In April 2003, police arrested him for violently sexually assaulting a female student at North Mecklenburg High School. He took a plea deal in which he pled guilty to kidnapping and registered as a sex offender. He later turned up as a freshman at West Mecklenburg, where his discipline record included sexually harassing a school employee and threatening to violate a teacher with a baseball bat. Another teacher resigned because she feared him. School system administrators' first response was to threaten the teachers who went to CL with the story.
At the time, school board member Joe White wrote back to a West Meck teacher concerned about the sex offender. "Please keep in mind that our students, just like our teachers, have rights as well," White wrote in a letter that reminded her there is a "process and procedure" in place for such concerns.
In another incident in 2005, a 13-year-old honors student was repeatedly groped and sexually assaulted by two boys on the bus.
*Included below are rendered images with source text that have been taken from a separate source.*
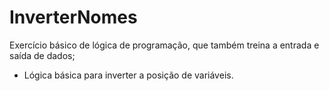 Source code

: # InverterNomes
Exercício básico de lógica de programação, que também treina a entrada e saída de dados;
- Lógica básica para inverter a posição de variáveis.
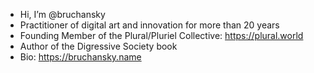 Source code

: - Hi, I’m @bruchansky
- Practitioner of digital art and innovation for more than 20 years
- Founding Member of the Plural/Pluriel Collective: https://plural.world
- Author of the Digressive Society book
- Bio: https://bruchansky.name



<!---
bruchansky/bruchansky is a ✨ special ✨ repository because its `README.md` (this file) appears on your GitHub profile.
You can click the Preview link to take a look at your changes.
--->
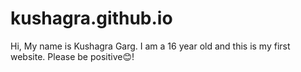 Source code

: # kushagra.github.io

Hi, My name is Kushagra Garg. I am a 16 year old and this is my first website. Please be positive😊!

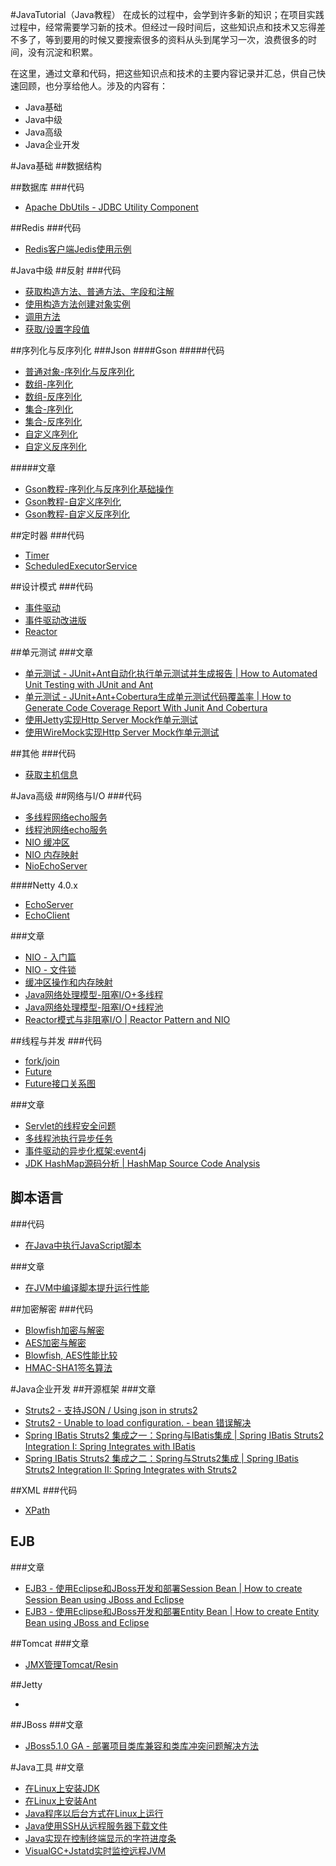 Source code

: #JavaTutorial（Java教程）
在成长的过程中，会学到许多新的知识；在项目实践过程中，经常需要学习新的技术。但经过一段时间后，这些知识点和技术又忘得差不多了，等到要用的时候又要搜索很多的资料从头到尾学习一次，浪费很多的时间，没有沉淀和积累。

在这里，通过文章和代码，把这些知识点和技术的主要内容记录并汇总，供自己快速回顾，也分享给他人。涉及的内容有：
* Java基础
* Java中级
* Java高级
* Java企业开发

#Java基础
##数据结构

##数据库
###代码
* [Apache DbUtils - JDBC Utility Component](src/cn/aofeng/demo/dbutils)

##Redis
###代码
* [Redis客户端Jedis使用示例](src/cn/aofeng/demo/redis/JedisDemo.java)


#Java中级
##反射
###代码
* [获取构造方法、普通方法、字段和注解](src/cn/aofeng/demo/java/lang/reflect/ClassAnalyze.java)
* [使用构造方法创建对象实例](src/cn/aofeng/demo/java/lang/reflect/CreateInstance.java)
* [调用方法](src/cn/aofeng/demo/java/lang/reflect/InvokeMethod.java)
* [获取/设置字段值](src/cn/aofeng/demo/java/lang/reflect/InvokeField.java)

##序列化与反序列化
###Json
####Gson
#####代码
* [普通对象-序列化与反序列化](src/cn/aofeng/demo/json/gson/SimpleObjectSerialize.java)
* [数组-序列化](src/cn/aofeng/demo/json/gson/ArraySerialize.java)
* [数组-反序列化](src/cn/aofeng/demo/json/gson/ArrayDeserialize.java)
* [集合-序列化](src/cn/aofeng/demo/json/gson/CollectionsSerialize.java)
* [集合-反序列化](src/cn/aofeng/demo/json/gson/CollectionDeserialize.java)
* [自定义序列化](src/cn/aofeng/demo/json/gson/CustomSerialize.java)
* [自定义反序列化](src/cn/aofeng/demo/json/gson/CustomDeserialize.java)

#####文章
* [Gson教程-序列化与反序列化基础操作](http://aofengblog.com/2015/08/12/Gson-%E5%BA%8F%E5%88%97%E5%8C%96%E4%B8%8E%E5%8F%8D%E5%BA%8F%E5%88%97%E5%8C%96%E5%9F%BA%E7%A1%80%E6%93%8D%E4%BD%9C/)
* [Gson教程-自定义序列化](http://aofengblog.com/2015/08/14/Gson-%E8%87%AA%E5%AE%9A%E4%B9%89%E5%BA%8F%E5%88%97%E5%8C%96/)
* [Gson教程-自定义反序列化](http://aofengblog.com/2015/08/17/Gson-%E8%87%AA%E5%AE%9A%E4%B9%89%E5%8F%8D%E5%BA%8F%E5%88%97%E5%8C%96/)

##定时器
###代码
* [Timer](src/cn/aofeng/demo/java/util/timer/TimerDemo.java)
* [ScheduledExecutorService](src/cn/aofeng/demo/java/util/concurret/ScheduledExecutorServiceDemo.java)

##设计模式
###代码
* [事件驱动](src/cn/aofeng/demo/eventdriver_normal)
* [事件驱动改进版](src/cn/aofeng/demo/eventdriver_improve)
* [Reactor](src/cn/aofeng/demo/reactor)

##单元测试
###文章
* [单元测试 - JUnit+Ant自动化执行单元测试并生成报告 | How to Automated Unit Testing with JUnit and Ant](http://aofengblog.com/2013/02/27/%E5%8D%95%E5%85%83%E6%B5%8B%E8%AF%95-JUnit-Ant%E8%87%AA%E5%8A%A8%E5%8C%96%E6%89%A7%E8%A1%8C%E5%8D%95%E5%85%83%E6%B5%8B%E8%AF%95%E5%B9%B6%E7%94%9F%E6%88%90%E6%8A%A5%E5%91%8A/)
* [单元测试 - JUnit+Ant+Cobertura生成单元测试代码覆盖率 | How to Generate Code Coverage Report With Junit And Cobertura](http://aofengblog.com/2013/02/27/%E5%8D%95%E5%85%83%E6%B5%8B%E8%AF%95-JUnit-Ant-Cobertura%E7%94%9F%E6%88%90%E5%8D%95%E5%85%83%E6%B5%8B%E8%AF%95%E4%BB%A3%E7%A0%81%E8%A6%86%E7%9B%96%E7%8E%87/)
* [使用Jetty实现Http Server Mock作单元测试](src/cn/aofeng/demo/jetty)
* [使用WireMock实现Http Server Mock作单元测试](src/cn/aofeng/demo/wiremock)

##其他
###代码
* [获取主机信息](src/cn/aofeng/demo/misc/GetHostInfo.java)

#Java高级
##网络与I/O
###代码
* [多线程网络echo服务](src/cn/aofeng/demo/io/MultiThreadEchoServer.java)
* [线程池网络echo服务](src/cn/aofeng/demo/io/ThreadPoolEchoServer.java)
* [NIO 缓冲区](src/cn/aofeng/demo/nio/BufferIO.java)
* [NIO 内存映射](src/cn/aofeng/demo/nio/MemoryMapper.java)
* [NioEchoServer](src/cn/aofeng/demo/nio/NioEchoServer.java)

####Netty 4.0.x
* [EchoServer](src/cn/aofeng/demo/netty40x/echo/EchoServer.java)
* [EchoClient](src/cn/aofeng/demo/netty40x/echo/EchoClient.java)

###文章
* [NIO - 入门篇](http://aofengblog.com/2008/10/21/Java-NIO%E5%85%A5%E9%97%A8%E7%AF%87/)
* [NIO - 文件锁](http://aofengblog.com/2008/10/27/Java-NIO%E6%96%87%E4%BB%B6%E9%94%81/)
* [缓冲区操作和内存映射](http://aofengblog.com/2013/09/29/Java-%E7%BC%93%E5%86%B2%E5%8C%BA%E6%93%8D%E4%BD%9C%E5%92%8C%E5%86%85%E5%AD%98%E6%98%A0%E5%B0%84/)
* [Java网络处理模型-阻塞I/O+多线程](http://aofengblog.com/2013/10/22/Java%E7%BD%91%E7%BB%9C%E5%A4%84%E7%90%86%E6%A8%A1%E5%9E%8B-%E9%98%BB%E5%A1%9EI-O-%E5%A4%9A%E7%BA%BF%E7%A8%8B/)
* [Java网络处理模型-阻塞I/O+线程池](http://aofengblog.com/2013/10/24/Java%E7%BD%91%E7%BB%9C%E5%A4%84%E7%90%86%E6%A8%A1%E5%9E%8B-%E9%98%BB%E5%A1%9EI-O-%E7%BA%BF%E7%A8%8B%E6%B1%A0/)
* [Reactor模式与非阻塞I/O | Reactor Pattern and NIO](http://aofengblog.com/2013/11/04/Reactor%E6%A8%A1%E5%BC%8F%E4%B8%8E%E9%9D%9E%E9%98%BB%E5%A1%9EI-O/)

##线程与并发
###代码
* [fork/join](src/cn/aofeng/demo/java/util/forkjoin/HelloForkJoin.java)
* [Future](src/cn/aofeng/demo/java/util/future/HelloFuture.java)
* [Future接口关系图](src/cn/aofeng/demo/java/util/future/Future.ucls)

###文章
* [Servlet的线程安全问题](http://aofengblog.com/2008/11/16/Servlet%E7%9A%84%E7%BA%BF%E7%A8%8B%E5%AE%89%E5%85%A8%E9%97%AE%E9%A2%98/)
* [多线程池执行异步任务](http://aofengblog.com/2014/03/31/%E5%A4%9A%E7%BA%BF%E7%A8%8B%E6%B1%A0%E6%89%A7%E8%A1%8C%E5%BC%82%E6%AD%A5%E4%BB%BB%E5%8A%A1/)
* [事件驱动的异步化框架:event4j](http://aofengblog.blog.163.com/blog/static/63170212014102463624267/)
* [JDK HashMap源码分析 | HashMap Source Code Analysis](http://aofengblog.com/2014/08/14/JDK-HashMap%E6%BA%90%E7%A0%81%E5%88%86%E6%9E%90/)

## 脚本语言
###代码
* [在Java中执行JavaScript脚本](src/cn/aofeng/demo/script/ScriptRunPerformence.java)

###文章
* [在JVM中编译脚本提升运行性能](http://aofengblog.com/2013/12/12/%E5%9C%A8JVM%E4%B8%AD%E7%BC%96%E8%AF%91%E8%84%9A%E6%9C%AC%E6%8F%90%E5%8D%87%E6%80%A7%E8%83%BD/)

##加密解密
###代码
* [Blowfish加密与解密](src/cn/aofeng/demo/encrypt/Blowfish.java)
* [AES加密与解密](src/cn/aofeng/demo/encrypt/AES.java)
* [Blowfish, AES性能比较](src/cn/aofeng/demo/encrypt/PerformanceCompare.java)
* [HMAC-SHA1签名算法](src/cn/aofeng/demo/encrypt/HmacSha1.java)

#Java企业开发
##开源框架
###文章
* [Struts2 - 支持JSON / Using json in struts2](http://aofengblog.com/2010/08/23/Struts2-%E6%94%AF%E6%8C%81JSON/)
* [Struts2 - Unable to load configuration. - bean 错误解决](http://aofengblog.blog.163.com/blog/static/631702120103184042768/)
* [Spring IBatis Struts2 集成之一：Spring与IBatis集成 | Spring IBatis Struts2 Integration I: Spring Integrates with IBatis](http://aofengblog.com/2011/03/19/Spring-IBatis-Struts2-%E9%9B%86%E6%88%90%E4%B9%8B%E4%B8%80%EF%BC%9ASpring%E4%B8%8EIBatis%E9%9B%86%E6%88%90/)
* [Spring IBatis Struts2 集成之二：Spring与Struts2集成 | Spring IBatis Struts2 Integration II: Spring Integrates with Struts2](http://aofengblog.com/2011/03/22/Spring-IBatis-Struts2-%E9%9B%86%E6%88%90%E4%B9%8B%E4%BA%8C%EF%BC%9ASpring%E4%B8%8EStruts2%E9%9B%86%E6%88%90/)

##XML
###代码
* [XPath](src/cn/aofeng/demo/xml/XPathDemo.java)

## EJB
###文章
* [EJB3 - 使用Eclipse和JBoss开发和部署Session Bean | How to create Session Bean using JBoss and Eclipse](http://aofengblog.com/2011/03/14/EJB3-%E4%BD%BF%E7%94%A8Eclipse%E5%92%8CJBoss%E5%BC%80%E5%8F%91%E5%92%8C%E9%83%A8%E7%BD%B2Session-Bean/)
* [EJB3 - 使用Eclipse和JBoss开发和部署Entity Bean | How to create Entity Bean using JBoss and Eclipse](http://aofengblog.com/2011/03/14/EJB3-%E4%BD%BF%E7%94%A8Eclipse%E5%92%8CJBoss%E5%BC%80%E5%8F%91%E5%92%8C%E9%83%A8%E7%BD%B2Entity-Bean/)

##Tomcat
###文章
* [JMX管理Tomcat/Resin](http://aofengblog.blog.163.com/blog/static/6317021200871711013857/)

##Jetty
* []()

##JBoss
###文章
* [JBoss5.1.0 GA - 部署项目类库兼容和类库冲突问题解决方法](http://aofengblog.blog.163.com/blog/static/631702120113674626533/)


#Java工具
##文章
* [在Linux上安装JDK](http://aofengblog.com/2008/11/17/%E5%9C%A8Linux%E4%B8%8A%E5%AE%89%E8%A3%85JDK/)
* [在Linux上安装Ant](http://aofengblog.blog.163.com/blog/static/631702120081017113327582/)
* [Java程序以后台方式在Linux上运行](http://aofengblog.blog.163.com/blog/static/631702120081014104934762/)
* [Java使用SSH从远程服务器下载文件](http://aofengblog.blog.163.com/blog/static/6317021201362975846986/)
* [Java实现在控制终端显示的字符进度条](http://aofengblog.com/2013/07/27/Java-%E5%AE%9E%E7%8E%B0%E5%9C%A8%E6%8E%A7%E5%88%B6%E7%BB%88%E7%AB%AF%E6%98%BE%E7%A4%BA%E7%9A%84%E5%AD%97%E7%AC%A6%E8%BF%9B%E5%BA%A6%E6%9D%A1/)
* [VisualGC+Jstatd实时监控远程JVM](http://aofengblog.com/2013/06/29/Java-VisualGC-Jstatd%E5%AE%9E%E6%97%B6%E7%9B%91%E6%8E%A7%E8%BF%9C%E7%A8%8BJVM/)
In that case, CL obtained investigation records in which one of the boys admitted to doing exactly what the girl accused him of against her will. Despite this, no one was punished. The boys weren't even removed from the bus. Instead, school officials offered to allow the girl's parents to drive her to another bus stop half a mile further away from their home. When asked for comment by CL, school officials cited supposed privacy rules barring them from commenting on school discipline, despite the fact that the district had recently commented on three high-profile discipline cases in which a student brought a gun to school.
That's par for the course for Charlotte-Mecklenburg Schools, where it seems the victim is always wrong — unless he or she is gay. And, who knows, maybe even then.
Stats from the school system's violence report, chronicled by Pundithouse.com, illustrate the problem. Acts of violence were up 75 percent last year, with 40 sexual assaults, 13 sexual offenses, 35 assaults resulting in serious injury and 12 assaults involving the use of a weapon. Yet just three students were expelled. Three.
Given CMS' history, the perpetrators of these assaults are no doubt back in school, roaming the halls unsupervised. In cases that I've profiled in the past, parents have removed victims from the school system for their safety and emotional well-being. With our schools increasingly impoverished, victims whose parents lack the resources to remove them are no doubt trapped in schools where they are forced daily to face their attackers and perhaps even repeat taunts and sexual abuse from them.
We'd ask this of no other female in our society. It's like something you'd expect to read about in a third-world country somewhere, but it's going on right here.